Tony Groves wrote:
> This is an interesting thread, since I have been half-thinking of
> installing a weather station at a remote building I maintain in the
> Wicklow mountains. There's no internet connection there, but there is a
> mobile signal, so I suppose the solution would be to find some way to
> attach a mobile phone to an on-site GNU/Linux machine, send the info by
> SMS, and update the website from that. Must admit, I've done no serious
> research yet, but since the topic has arisen, it would be nice to hear
> if anybody has ideas about hardware/software for the communications end
> of things.
> I've built exactly this - a remote weatherstation/datalogger with
only GSM access.
GPRS modems are not expensive - try Ebay. Serial-to-USB converters are
also pretty cheap - you can even get 2-port and 4-port versions.
EEEPCs or Dell Minis make great data loggers - the integrated keyboard
and screen are nice for debugging. The only drawback is that laptops
tend not to have that nice BIOS option for when power is restored to
switch the computer On/Off/Last-State. So for laptops, there's a
failure mode if a power-cut lasts long enough to exhaust the laptop battery.

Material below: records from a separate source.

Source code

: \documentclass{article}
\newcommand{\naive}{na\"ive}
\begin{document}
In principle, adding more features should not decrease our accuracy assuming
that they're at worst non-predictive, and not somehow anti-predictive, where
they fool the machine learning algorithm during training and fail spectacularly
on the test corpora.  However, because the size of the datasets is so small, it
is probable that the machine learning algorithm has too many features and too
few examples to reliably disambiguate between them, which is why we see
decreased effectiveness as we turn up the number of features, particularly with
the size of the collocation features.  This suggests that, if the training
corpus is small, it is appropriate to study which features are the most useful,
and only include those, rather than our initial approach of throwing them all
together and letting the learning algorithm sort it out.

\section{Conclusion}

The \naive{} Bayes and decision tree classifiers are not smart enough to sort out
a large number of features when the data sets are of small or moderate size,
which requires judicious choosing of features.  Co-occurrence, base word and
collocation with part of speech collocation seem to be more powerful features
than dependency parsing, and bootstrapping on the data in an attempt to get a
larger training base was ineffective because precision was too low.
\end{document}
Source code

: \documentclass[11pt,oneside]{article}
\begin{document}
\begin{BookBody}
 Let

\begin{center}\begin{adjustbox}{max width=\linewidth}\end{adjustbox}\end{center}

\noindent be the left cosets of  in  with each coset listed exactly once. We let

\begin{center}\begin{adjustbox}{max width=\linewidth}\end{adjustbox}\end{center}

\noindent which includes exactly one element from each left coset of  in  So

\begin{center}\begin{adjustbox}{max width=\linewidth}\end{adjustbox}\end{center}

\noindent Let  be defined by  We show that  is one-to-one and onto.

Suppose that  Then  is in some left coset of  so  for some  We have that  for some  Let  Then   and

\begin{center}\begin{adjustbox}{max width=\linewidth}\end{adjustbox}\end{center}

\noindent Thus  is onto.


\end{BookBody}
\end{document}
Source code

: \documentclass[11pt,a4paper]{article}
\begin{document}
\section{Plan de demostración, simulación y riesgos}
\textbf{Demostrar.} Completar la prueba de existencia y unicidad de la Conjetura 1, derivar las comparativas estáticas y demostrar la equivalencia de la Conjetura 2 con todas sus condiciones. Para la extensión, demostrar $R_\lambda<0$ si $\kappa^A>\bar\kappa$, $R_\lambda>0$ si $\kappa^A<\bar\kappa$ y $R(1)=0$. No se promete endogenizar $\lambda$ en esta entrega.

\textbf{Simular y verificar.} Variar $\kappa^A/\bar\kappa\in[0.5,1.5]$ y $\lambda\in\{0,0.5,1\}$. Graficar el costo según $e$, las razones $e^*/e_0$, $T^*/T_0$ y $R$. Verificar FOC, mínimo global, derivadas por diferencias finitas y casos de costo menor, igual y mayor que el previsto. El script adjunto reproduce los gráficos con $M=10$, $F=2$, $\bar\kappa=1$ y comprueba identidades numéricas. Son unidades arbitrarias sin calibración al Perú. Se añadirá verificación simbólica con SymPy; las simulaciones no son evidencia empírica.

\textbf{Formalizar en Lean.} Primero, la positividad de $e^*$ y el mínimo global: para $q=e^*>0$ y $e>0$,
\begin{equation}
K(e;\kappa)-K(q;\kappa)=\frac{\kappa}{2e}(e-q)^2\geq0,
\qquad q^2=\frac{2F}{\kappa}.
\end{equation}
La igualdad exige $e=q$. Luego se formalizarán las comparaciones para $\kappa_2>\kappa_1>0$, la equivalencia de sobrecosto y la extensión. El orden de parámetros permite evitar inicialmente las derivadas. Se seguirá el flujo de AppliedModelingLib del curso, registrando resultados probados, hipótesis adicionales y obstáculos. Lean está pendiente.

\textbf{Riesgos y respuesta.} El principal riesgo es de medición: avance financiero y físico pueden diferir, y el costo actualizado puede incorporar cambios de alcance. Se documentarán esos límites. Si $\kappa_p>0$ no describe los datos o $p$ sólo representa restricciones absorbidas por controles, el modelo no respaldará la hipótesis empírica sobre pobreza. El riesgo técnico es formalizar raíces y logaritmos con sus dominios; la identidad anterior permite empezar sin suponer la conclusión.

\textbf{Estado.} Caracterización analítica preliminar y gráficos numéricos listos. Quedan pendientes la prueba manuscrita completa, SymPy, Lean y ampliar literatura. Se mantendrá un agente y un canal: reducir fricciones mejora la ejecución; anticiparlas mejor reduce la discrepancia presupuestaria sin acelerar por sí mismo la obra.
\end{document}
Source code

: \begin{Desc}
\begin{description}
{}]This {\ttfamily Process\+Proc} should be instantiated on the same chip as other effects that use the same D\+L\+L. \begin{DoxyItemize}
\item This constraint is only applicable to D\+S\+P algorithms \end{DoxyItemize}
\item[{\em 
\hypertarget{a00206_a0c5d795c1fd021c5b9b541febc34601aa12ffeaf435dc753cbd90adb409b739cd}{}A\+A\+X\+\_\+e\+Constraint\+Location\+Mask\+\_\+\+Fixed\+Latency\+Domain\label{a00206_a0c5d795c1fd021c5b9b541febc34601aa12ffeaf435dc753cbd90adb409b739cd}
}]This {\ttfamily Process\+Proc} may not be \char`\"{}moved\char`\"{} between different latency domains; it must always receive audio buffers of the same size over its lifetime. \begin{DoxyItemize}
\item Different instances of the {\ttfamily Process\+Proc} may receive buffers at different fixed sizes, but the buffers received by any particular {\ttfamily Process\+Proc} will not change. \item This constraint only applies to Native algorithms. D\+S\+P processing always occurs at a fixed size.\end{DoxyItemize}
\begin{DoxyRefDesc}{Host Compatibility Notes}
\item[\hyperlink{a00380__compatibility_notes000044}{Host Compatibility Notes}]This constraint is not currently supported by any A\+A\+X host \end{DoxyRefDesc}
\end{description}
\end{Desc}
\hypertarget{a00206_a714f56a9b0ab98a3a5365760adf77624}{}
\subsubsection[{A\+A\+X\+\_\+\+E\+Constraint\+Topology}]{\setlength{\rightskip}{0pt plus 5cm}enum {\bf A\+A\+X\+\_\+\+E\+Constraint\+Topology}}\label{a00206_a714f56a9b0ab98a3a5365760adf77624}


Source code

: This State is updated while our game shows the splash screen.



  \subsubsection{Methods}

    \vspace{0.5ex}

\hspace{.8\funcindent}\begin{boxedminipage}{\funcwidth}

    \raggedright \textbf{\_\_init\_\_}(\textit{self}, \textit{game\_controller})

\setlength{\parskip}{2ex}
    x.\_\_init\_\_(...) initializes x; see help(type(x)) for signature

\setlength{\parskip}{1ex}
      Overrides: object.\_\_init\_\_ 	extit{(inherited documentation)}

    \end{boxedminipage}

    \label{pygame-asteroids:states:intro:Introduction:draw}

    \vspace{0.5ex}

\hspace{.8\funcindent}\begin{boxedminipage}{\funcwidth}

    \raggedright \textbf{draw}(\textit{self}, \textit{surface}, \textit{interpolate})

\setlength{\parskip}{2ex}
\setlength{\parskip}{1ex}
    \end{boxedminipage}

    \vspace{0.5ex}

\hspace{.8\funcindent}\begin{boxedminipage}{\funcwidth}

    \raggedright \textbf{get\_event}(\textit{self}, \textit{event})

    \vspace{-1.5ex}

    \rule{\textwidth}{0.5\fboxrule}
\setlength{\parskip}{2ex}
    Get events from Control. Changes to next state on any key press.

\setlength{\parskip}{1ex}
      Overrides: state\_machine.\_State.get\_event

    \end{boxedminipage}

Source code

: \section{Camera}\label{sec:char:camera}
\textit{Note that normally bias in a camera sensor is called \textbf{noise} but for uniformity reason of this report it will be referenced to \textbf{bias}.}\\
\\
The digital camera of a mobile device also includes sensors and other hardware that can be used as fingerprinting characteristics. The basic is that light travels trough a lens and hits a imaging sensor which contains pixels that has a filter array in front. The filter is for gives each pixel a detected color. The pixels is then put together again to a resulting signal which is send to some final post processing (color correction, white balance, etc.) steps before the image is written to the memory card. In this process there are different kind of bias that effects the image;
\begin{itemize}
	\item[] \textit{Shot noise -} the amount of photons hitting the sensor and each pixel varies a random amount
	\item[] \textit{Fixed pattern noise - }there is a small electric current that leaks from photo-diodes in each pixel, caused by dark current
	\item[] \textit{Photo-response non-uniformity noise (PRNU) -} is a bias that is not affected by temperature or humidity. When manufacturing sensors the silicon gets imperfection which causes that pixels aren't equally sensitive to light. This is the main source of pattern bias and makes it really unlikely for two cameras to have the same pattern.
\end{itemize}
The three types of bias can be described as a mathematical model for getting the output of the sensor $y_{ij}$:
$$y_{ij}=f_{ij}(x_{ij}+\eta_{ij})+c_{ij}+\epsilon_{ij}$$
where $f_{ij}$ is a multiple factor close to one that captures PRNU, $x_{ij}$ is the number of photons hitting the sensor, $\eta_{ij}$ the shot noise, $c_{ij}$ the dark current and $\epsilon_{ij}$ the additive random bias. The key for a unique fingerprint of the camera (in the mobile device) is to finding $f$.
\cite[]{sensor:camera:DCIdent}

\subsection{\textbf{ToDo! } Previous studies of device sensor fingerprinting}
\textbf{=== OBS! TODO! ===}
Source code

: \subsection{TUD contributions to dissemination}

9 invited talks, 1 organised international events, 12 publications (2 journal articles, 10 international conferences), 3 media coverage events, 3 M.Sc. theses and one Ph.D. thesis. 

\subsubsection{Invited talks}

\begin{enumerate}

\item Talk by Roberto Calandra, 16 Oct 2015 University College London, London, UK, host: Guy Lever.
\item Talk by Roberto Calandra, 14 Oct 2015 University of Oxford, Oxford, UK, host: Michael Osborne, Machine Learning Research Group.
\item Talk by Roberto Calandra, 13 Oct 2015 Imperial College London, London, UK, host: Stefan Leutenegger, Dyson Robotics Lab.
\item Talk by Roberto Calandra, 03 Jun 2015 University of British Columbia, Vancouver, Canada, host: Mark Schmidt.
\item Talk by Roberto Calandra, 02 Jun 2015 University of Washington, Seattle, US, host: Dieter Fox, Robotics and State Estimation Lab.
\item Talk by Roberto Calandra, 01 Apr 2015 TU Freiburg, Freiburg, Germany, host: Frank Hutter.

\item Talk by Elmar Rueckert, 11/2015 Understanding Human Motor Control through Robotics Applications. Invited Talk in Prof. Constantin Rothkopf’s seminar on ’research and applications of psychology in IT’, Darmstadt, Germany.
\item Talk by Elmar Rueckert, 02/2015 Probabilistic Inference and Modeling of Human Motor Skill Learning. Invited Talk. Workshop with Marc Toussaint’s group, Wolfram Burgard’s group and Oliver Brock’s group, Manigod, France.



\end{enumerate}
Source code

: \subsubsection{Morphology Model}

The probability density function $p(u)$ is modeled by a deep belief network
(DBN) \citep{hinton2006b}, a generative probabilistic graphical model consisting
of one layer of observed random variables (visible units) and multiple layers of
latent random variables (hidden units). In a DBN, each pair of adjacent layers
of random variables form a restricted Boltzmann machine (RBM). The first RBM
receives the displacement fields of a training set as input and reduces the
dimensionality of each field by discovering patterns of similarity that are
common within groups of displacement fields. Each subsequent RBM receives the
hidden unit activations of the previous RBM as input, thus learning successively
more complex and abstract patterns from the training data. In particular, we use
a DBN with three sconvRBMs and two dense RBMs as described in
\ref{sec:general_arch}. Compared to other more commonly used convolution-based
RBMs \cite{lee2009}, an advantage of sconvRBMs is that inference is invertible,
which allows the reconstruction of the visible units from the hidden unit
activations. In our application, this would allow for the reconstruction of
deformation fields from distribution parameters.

Software: Basically smstools. It runs as a daemon, and you can specify
a handler to be notified on every event, whitelist certain numbers,
etc. However, if you want to ssh into the box, you'll have to shut down
smsd before starting pppd since both require exclusive access - you need
two operating modes and a reliable switch-over mechanism. I have
scripts for doing this if anybody is interested.